How intimately involved US officials have been in Kiev’s “anti-terrorist operation” is not known, but certainly the administration has not been discreet. Before and after the military campaign began in earnest, CIA director John Brennan and Vice President Joseph Biden (twice) visited Kiev, followed, it is reported, by a continuing flow of “senior US defense officials,” military equipment and financial assistance to the bankrupt Kiev government. Despite this crucial support, the White House has not compelled Kiev to investigate either the Odessa massacre or the fateful sniper killings of scores of Maidan protesters and policemen on February 18–20, which precipitated Yanukovych’s ouster. (The snipers were initially said to be Yanukovych’s, but evidence later appeared pointing to opposition extremists, possibly Right Sector. Unlike Washington, the Council of Europe has been pressuring Kiev to investigate both events.)
As atrocities and humanitarian disaster grow in Ukraine, both Obama and Kerry have all but vanished as statesmen. Except for periodic banalities asserting the virtuous intentions of Washington and Kiev and alleging Putin’s responsibility for the violence, they have left specific responses to lesser US officials. Not surprisingly, all have told the same Manichean story, from the White House to Foggy Bottom. The State Department’s neocon missionary Nuland, who spent several days at Maidan, for example, assured a congressional committee that she had no evidence of fascist-like elements playing any role there. Ambassador Pyatt, who earlier voiced the same opinion about the Odessa massacre, was even more dismissive, telling obliging New Republic editors that the entire question was “laughable.”
Still more shameful, no American official at any level appears to have issued a meaningful statement of sympathy for civilian victims of the Kiev government, not even those in Odessa. Instead, the administration has been unswervingly indifferent. When asked if her superiors had “any concerns” about the casualties of Kiev’s military campaign, State Department spokeswoman Jen Psaki has repeatedly answered “no.” Indeed, at the UN Security Council on May 2, US Ambassador Samantha Power, referring explicitly to the “counterterrorism initiative” and suspending her revered “Responsibility to Protect” doctrine, gave Kiev’s leaders a US license to kill. Lauding their “remarkable, almost unimaginable, restraint,” as Obama himself did after Odessa, she continued, “Their response is reasonable, it is proportional, and frankly it is what any one of our countries would have done.” (Since then, the administration has blocked Moscow’s appeal for a UN humanitarian corridor between southeastern Ukraine and Russia.)
Contrary to the incessant administration and media demonizing of Putin and his “agents” in Ukraine, the “anti-terrorist operation” can be ended only where it began—in Washington and Kiev. Leaving aside how much power the new president actually has in Kiev (or over Right Sector militias in the field), Poroshenko’s “peace plan” and June 21 cease-fire may have seemed such an opportunity, except for its two core conditions: fighters in the southeast first had to “lay down their arms,” and he alone would decide with whom to negotiate peace.
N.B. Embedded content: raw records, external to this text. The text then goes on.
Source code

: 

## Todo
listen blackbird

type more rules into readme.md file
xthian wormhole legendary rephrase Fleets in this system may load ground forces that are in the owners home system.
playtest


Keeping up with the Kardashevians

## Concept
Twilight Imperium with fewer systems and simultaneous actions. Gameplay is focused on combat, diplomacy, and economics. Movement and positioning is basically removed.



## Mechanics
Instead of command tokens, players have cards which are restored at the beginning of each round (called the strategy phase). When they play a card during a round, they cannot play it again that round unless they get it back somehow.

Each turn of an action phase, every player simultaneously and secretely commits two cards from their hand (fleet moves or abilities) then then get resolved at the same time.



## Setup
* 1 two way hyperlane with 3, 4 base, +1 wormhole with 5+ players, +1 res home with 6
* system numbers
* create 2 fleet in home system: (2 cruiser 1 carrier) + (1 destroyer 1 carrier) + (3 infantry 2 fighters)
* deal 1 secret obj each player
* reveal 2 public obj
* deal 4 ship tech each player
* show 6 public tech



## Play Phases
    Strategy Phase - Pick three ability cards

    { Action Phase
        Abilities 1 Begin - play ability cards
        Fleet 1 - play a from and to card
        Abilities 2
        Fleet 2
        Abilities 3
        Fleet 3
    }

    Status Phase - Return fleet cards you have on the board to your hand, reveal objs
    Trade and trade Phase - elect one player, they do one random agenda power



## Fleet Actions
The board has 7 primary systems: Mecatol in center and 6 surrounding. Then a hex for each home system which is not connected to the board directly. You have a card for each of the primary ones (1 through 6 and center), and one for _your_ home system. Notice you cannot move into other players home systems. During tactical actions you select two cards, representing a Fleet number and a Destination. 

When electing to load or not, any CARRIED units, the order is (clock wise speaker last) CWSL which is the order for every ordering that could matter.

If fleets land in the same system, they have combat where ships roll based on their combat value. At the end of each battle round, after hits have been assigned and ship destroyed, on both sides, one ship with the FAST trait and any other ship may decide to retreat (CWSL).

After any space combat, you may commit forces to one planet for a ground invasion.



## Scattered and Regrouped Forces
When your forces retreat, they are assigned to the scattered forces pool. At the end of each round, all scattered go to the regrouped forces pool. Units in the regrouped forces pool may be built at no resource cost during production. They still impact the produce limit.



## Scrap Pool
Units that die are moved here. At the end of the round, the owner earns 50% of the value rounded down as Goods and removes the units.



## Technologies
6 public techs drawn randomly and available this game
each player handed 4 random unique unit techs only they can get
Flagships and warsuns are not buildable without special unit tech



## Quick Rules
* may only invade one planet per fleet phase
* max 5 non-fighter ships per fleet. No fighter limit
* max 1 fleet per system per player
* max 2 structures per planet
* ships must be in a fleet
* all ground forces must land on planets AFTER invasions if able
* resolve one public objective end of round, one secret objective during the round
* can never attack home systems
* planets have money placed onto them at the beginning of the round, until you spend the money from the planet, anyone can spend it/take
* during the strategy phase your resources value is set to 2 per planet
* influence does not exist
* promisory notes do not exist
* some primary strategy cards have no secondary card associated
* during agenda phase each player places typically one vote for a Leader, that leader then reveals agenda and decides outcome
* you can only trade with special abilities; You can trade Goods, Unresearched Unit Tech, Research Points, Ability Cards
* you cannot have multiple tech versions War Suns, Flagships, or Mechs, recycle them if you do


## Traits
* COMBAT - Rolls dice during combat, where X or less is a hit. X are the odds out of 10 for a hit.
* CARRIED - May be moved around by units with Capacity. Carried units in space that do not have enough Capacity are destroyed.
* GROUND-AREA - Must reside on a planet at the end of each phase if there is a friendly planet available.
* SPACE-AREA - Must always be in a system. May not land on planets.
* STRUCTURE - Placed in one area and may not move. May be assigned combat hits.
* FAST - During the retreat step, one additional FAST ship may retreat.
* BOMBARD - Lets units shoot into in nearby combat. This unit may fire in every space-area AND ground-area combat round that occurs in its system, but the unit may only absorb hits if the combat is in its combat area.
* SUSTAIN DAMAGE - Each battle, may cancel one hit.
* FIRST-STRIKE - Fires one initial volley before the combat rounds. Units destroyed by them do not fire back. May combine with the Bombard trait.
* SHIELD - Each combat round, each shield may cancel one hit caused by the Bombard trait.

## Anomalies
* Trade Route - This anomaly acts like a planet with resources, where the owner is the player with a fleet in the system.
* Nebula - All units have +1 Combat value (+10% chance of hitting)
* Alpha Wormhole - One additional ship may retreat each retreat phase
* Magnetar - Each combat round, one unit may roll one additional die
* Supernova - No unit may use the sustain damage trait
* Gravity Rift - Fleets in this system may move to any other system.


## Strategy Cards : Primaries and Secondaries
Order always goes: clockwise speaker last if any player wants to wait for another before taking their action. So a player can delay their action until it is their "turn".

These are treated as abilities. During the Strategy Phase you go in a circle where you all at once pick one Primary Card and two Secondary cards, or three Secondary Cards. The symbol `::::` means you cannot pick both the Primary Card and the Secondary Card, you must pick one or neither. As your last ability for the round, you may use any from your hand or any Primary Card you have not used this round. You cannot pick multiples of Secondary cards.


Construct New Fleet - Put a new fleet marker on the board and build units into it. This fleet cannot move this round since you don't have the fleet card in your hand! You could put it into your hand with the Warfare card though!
The terms seemed more akin to conditions of surrender, and the real reason Poroshenko unilaterally ended the cease-fire on July 1 and intensified Kiev’s assault on eastern cities.
The Obama administration continues to make the situation worse. Despite opposition by several NATO allies and even American corporate heads, the president and his secretary of state, who has spoken throughout this crisis more like a secretary of war than the nation’s top diplomat, have constantly threatened Russia with harsher economic sanctions unless Putin meets one condition or another, most of them improbable. On June 26, Kerry even demanded (“literally”) that the Russian president “in the next few hours…help disarm” resisters in the Southeast, as though they are not motivated by any of Ukraine’s indigenous conflicts but are merely Putin’s private militias.
In fact, from the onset of the crisis, the administration’s actual goal has been unclear, and not only to Moscow. Is it a negotiated compromise, which would have to include a Ukraine with a significantly federalized or decentralized state free to maintain longstanding economic relations with Russia and banned from NATO membership? Is it to bring the entire country exclusively into the West, including into NATO? Is it a vendetta against Putin for all the things he purportedly has and has not done over the years? (Some behavior of Obama and Kerry, seemingly intended to demean and humiliate Putin, suggest an element of this.) Or is it to provoke Russia into a war with the United States and NATO in Ukraine?
Inadvertent or not, the latter outcome remains all too possible. After Russia annexed—or “reunified” with—Crimea in March, Putin, not Kiev or Washington, has demonstrated “remarkable restraint.” But events are making it increasingly difficult for him to do so. Almost daily, Russian state media, particularly television, have featured vivid accounts of Kiev’s military assaults on Ukraine’s eastern cities. The result has been, both in elite and public opinion, widespread indignation and mounting perplexity, even anger, over Putin’s failure to intervene militarily.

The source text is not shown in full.